You are on page 1of 2

Imputation

Editing is of little value to the overall improvement of the actual survey results, if no corrective action is taken when items fail to follow the rules set out during the editing process. When all of the data have been edited using the applied rules and a file is found to have missing data, then imputation is usually done as a separate step. Non-response and invalid data definitely impact the quality of the survey results. Imputation resolves the problems of missing, invalid or incomplete responses identified during editing, as well as any editing errors that might have occurred. At this stage, all of the data are screened for errors because respondents are not the only ones capable of making mistakes; errors can also occur during coding and editing. Imputation procedures are designed to fill in the gaps. So, changes are made to the minimum number of fields until the completed record passes all of the edits. When these errors are detected, values for invalid, missing or incomplete entries are imputed or replaced with appropriate values, and answers are provided for non-response questions. This procedure is best accomplished by those with full access to the microdata and in possession of good auxiliary information. The imputation procedures are decided upon during the planning and development stages of a survey. Some problems are eliminated earlier through contact with the respondent or by manually studying the questionnaire, but it is generally impossible to resolve all problems due to concerns of response burden, cost and timeliness. Thus, the imputation procedure is used to handle the remaining edit failures. Although imputation can improve the quality of the final data, care must be taken to choose an appropriate imputation methodology. Some methods of imputation do not preserve the relationship between variables. In fact, some can actually distort the underlying distributions. There are several approaches to consider when imputing data. Usually, deductive imputation is the first method used. This method can be completed during the collection, capture, editing, or later stages of data processing. Deductive imputation is used when there is only one possible response to the question (e.g., all the values are given but the total or subtotal is missing). Some other types of imputation methods include:

substitution relies on the availability of comparable data. Imputed data can be extracted from the respondent's record from a previous cycle of the survey, or the imputed data can be taken from the respondent's alternative source file (e.g. administrative files or other survey files for the same respondent). This is often difficult to do because, in many cases, there is no other information available than the information provided in the current survey. estimator uses information from other questions or from other answers (from the current cycle or a previous cycle), and through mathematical operations, derives a plausible value for the missing or incorrect field.
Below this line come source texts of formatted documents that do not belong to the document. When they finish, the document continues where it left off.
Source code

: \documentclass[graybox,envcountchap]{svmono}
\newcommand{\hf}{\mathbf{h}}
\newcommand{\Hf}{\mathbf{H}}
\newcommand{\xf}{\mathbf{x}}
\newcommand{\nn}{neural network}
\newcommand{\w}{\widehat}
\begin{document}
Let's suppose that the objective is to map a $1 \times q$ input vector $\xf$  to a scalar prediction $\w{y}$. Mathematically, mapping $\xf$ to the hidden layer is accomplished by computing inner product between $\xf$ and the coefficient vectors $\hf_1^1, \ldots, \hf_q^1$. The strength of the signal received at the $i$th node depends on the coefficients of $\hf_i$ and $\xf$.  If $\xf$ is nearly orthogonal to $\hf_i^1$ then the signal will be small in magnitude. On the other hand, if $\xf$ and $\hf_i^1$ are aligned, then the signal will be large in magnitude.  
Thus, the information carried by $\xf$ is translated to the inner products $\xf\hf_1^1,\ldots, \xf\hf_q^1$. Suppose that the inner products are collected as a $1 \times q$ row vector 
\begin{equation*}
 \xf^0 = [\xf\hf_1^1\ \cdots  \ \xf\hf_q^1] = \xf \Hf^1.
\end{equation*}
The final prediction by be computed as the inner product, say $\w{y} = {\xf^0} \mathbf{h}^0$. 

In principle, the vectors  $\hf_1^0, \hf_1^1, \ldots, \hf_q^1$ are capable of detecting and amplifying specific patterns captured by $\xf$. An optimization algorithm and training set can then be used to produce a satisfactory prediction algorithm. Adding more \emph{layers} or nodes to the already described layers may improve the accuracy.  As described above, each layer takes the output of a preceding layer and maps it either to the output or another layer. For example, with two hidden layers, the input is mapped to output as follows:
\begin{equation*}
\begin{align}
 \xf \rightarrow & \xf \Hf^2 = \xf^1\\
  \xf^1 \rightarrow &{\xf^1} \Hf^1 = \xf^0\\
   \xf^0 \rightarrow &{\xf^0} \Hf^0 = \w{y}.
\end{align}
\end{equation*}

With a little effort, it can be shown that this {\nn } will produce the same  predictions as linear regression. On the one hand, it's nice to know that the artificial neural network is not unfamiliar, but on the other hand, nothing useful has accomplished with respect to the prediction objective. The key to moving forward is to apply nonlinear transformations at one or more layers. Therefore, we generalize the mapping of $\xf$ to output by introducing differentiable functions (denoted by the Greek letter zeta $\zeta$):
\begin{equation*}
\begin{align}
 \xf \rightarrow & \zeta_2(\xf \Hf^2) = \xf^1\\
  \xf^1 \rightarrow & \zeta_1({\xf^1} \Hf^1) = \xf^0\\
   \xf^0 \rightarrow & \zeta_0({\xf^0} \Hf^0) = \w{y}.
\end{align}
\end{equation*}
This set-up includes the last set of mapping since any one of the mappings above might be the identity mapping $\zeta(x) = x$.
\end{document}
The simplest of the estimator methods is the mean imputation. With this approach, a missing field is filled with the average value from the responding units with the same set of predetermined characteristics. For example, if a record is missing a total number for an individual's yearly income, then we could impute the recorded average income in that individual's province for the same occupation with the same level of experience as the respondent. There are other, more sophisticated estimator methods available.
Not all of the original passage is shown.